Tax Transparency in Africa 2021, launched in May under the auspices of the Africa Initiative, outlines the state of play for 34 African Union members and details their progress in implementing and benefiting from the tax transparency and exchange of information (EOI) standards.
Tax administrations adapted swiftly to challenging circumstances in 2020 and managed to advance the tax transparency agenda on the African continent. Members of the Africa Initiative further expanded their EOI networks to reach 3,752 bilateral relationships in 2020, compared to 685 in 2013. This rapid improvement is mainly due to the growing number of African countries joining the Convention on Mutual Administrative Assistance in Tax Matters. The amount of EOI requests they sent increased more than thirteenfold since the start of the Initiative in 2014. In 2020, for the first time, African countries sent more requests than they received.
“The devastating socioeconomic impact of the COVID-19 pandemic on Africa and the challenges in mobilising financing to jump-start African economies clearly demonstrate that reliance on Official Development Assistance alone is no longer the solution,” said Mr Albert M Muchanga, Commissioner for Economic Development, Trade, Industry and Mining from the African Union Commission.
“Africa needs to take bold and tangible actions to consolidate its tax base. Some of the measures include strengthening capacities for raising domestic taxes and significantly reducing illicit financial flows from the continent. These, among others, are critical to achieving the targets and aspirations of the African Union Agenda 2063 as well as the United Nations Sustainable Development Goals. In this respect, the Africa Initiative on tax transparency is a step in the right direction in reducing tax evasion or avoidance as well as all other forms of illicit financial flows from Africa.”
Improved EOI infrastructures have helped tax administrations collect more revenue: in 2020, two African countries identified nearly EUR 35 million of additional taxes as a direct consequence of the requests sent. In total, since 2009, EOI enabled African countries to identify over EUR 1.2 billion of additional revenues (tax, interest and penalties) through offshore tax investigations, including EOI on request, and voluntary disclosure programmes launched prior to the first automatic exchanges of financial account information (AEOI). Interest in AEOI is growing in Africa. Nigeria undertook its first exchanges in 2020, joining Ghana, Mauritius, Seychelles and South Africa, while Morocco and Kenya committed to begin first exchanges in 2022. This dynamic has continued in 2021 with the commitment of Uganda to start AEOI in 2023.
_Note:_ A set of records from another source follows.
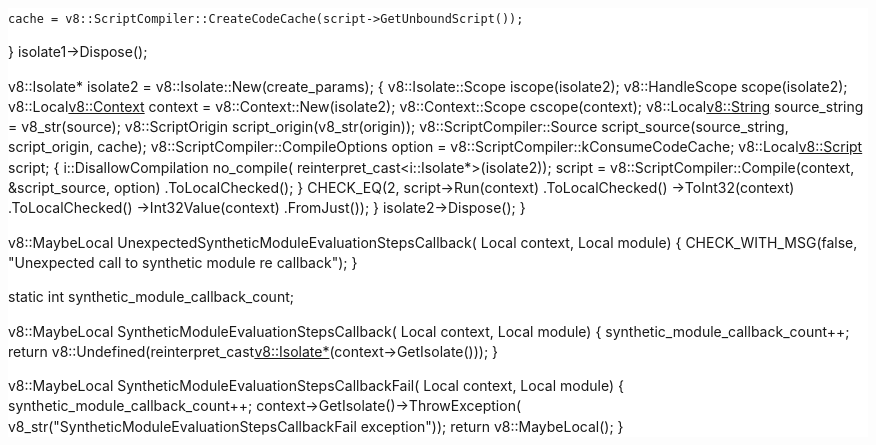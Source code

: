    cache = v8::ScriptCompiler::CreateCodeCache(script->GetUnboundScript());
  }
  isolate1->Dispose();

  v8::Isolate* isolate2 = v8::Isolate::New(create_params);
  {
    v8::Isolate::Scope iscope(isolate2);
    v8::HandleScope scope(isolate2);
    v8::Local<v8::Context> context = v8::Context::New(isolate2);
    v8::Context::Scope cscope(context);
    v8::Local<v8::String> source_string = v8_str(source);
    v8::ScriptOrigin script_origin(v8_str(origin));
    v8::ScriptCompiler::Source script_source(source_string, script_origin,
                                             cache);
    v8::ScriptCompiler::CompileOptions option =
        v8::ScriptCompiler::kConsumeCodeCache;
    v8::Local<v8::Script> script;
    {
      i::DisallowCompilation no_compile(
          reinterpret_cast<i::Isolate*>(isolate2));
      script = v8::ScriptCompiler::Compile(context, &script_source, option)
                   .ToLocalChecked();
    }
    CHECK_EQ(2, script->Run(context)
                    .ToLocalChecked()
                    ->ToInt32(context)
                    .ToLocalChecked()
                    ->Int32Value(context)
                    .FromJust());
  }
  isolate2->Dispose();
}

v8::MaybeLocal<Value> UnexpectedSyntheticModuleEvaluationStepsCallback(
    Local<Context> context, Local<Module> module) {
  CHECK_WITH_MSG(false, "Unexpected call to synthetic module re callback");
}

static int synthetic_module_callback_count;

v8::MaybeLocal<Value> SyntheticModuleEvaluationStepsCallback(
    Local<Context> context, Local<Module> module) {
  synthetic_module_callback_count++;
  return v8::Undefined(reinterpret_cast<v8::Isolate*>(context->GetIsolate()));
}

v8::MaybeLocal<Value> SyntheticModuleEvaluationStepsCallbackFail(
    Local<Context> context, Local<Module> module) {
  synthetic_module_callback_count++;
  context->GetIsolate()->ThrowException(
      v8_str("SyntheticModuleEvaluationStepsCallbackFail exception"));
  return v8::MaybeLocal<Value>();
}
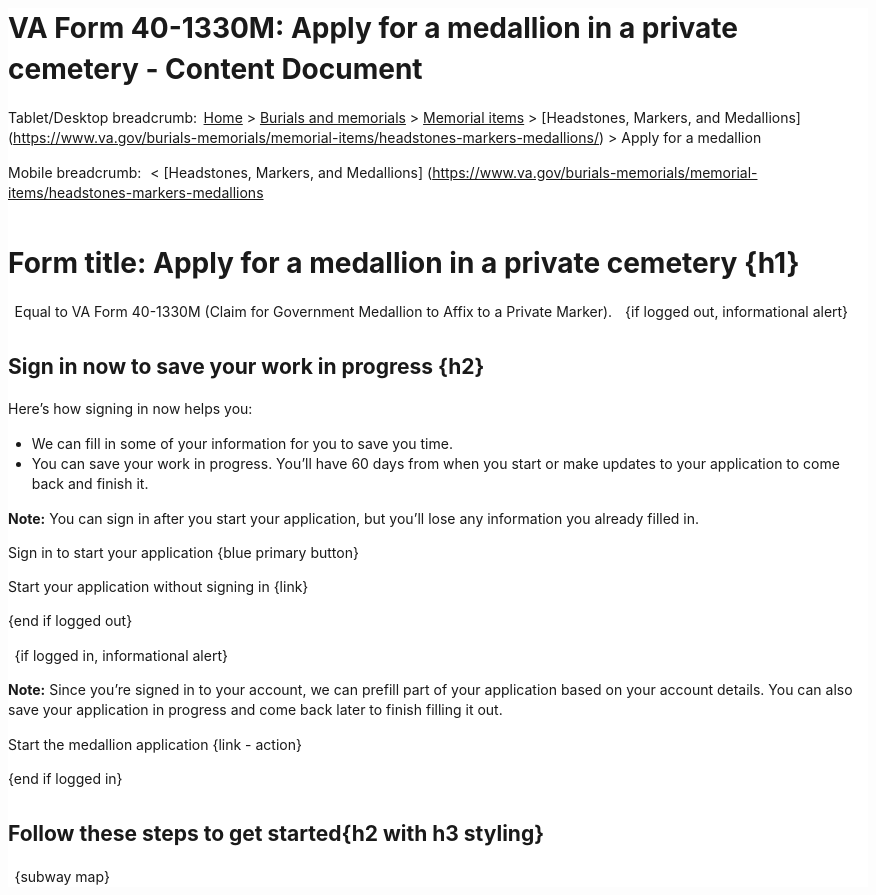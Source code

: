 # VA Form 40-1330M: Apply for a medallion in a private cemetery - Content Document  

Tablet/Desktop breadcrumb:  
[Home](https://www.va.gov/) > [Burials and memorials](https://www.va.gov/burials-memorials/) > [Memorial items](https://www.va.gov/burials-memorials/memorial-items/) > [Headstones, Markers, and Medallions] (https://www.va.gov/burials-memorials/memorial-items/headstones-markers-medallions/) > Apply for a medallion  
 
Mobile breadcrumb:   
< [Headstones, Markers, and Medallions] (https://www.va.gov/burials-memorials/memorial-items/headstones-markers-medallions 
 
# Form title: Apply for a medallion in a private cemetery {h1}  
  
Equal to VA Form 40-1330M (Claim for Government Medallion to Affix to a Private Marker).  
  
{if logged out, informational alert}   
 

## Sign in now to save your work in progress {h2}  

Here’s how signing in now helps you:   
* We can fill in some of your information for you to save you time.  
* You can save your work in progress. You’ll have 60 days from when you start or make updates to your application to come back and finish it.   

**Note:** You can sign in after you start your application, but you’ll lose any information you already filled in.   
  

Sign in to start your application {blue primary button}   
  

Start your application without signing in {link}  
  

{end if logged out}   

  
{if logged in, informational alert}   
  

**Note:** Since you’re signed in to your account, we can prefill part of your application based on your account details. You can also save your application in progress and come back later to finish filling it out.   
  

Start the medallion application {link - action}   
  

{end if logged in}   
  
## Follow these steps to get started{h2 with h3 styling}  
  
{subway map}  
 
In spite of the limitations imposed by the COVID-19 pandemic, capacity-building activities dedicated to African jurisdictions have expanded. Close to 1,300 officials from 35 jurisdictions benefitted from trainings in 2020, which was more than the cumulative figure for the 2015-2019 period.
Political buy-in for the multilateral tax transparency efforts was markedly reinforced over the past twelve months: Mali joined the Global Forum in 2020, bringing to 32 the number of Africa Initiative members, and the African Union Commission and Eswatini added their weight to the Yaoundé Declaration. This call for action to enhance domestic resource mobilisation by tackling illicit financial flows (IFFs) through international tax co-operation now counts 31 signatories.
The Africa Initiative is supported financially by the European Union, France (Ministry of Europe and Foreign Affairs), Norway (Agency for Cooperation and Development), Senegal (Resource Mobilisation and Investment Attractiveness Institutional Support piloted by the Ministry of Finance of Senegal and supported by the African Development Bank), Switzerland (State Secretariat for Economic Affairs) and the United Kingdom (Foreign, Commonwealth and Development Office).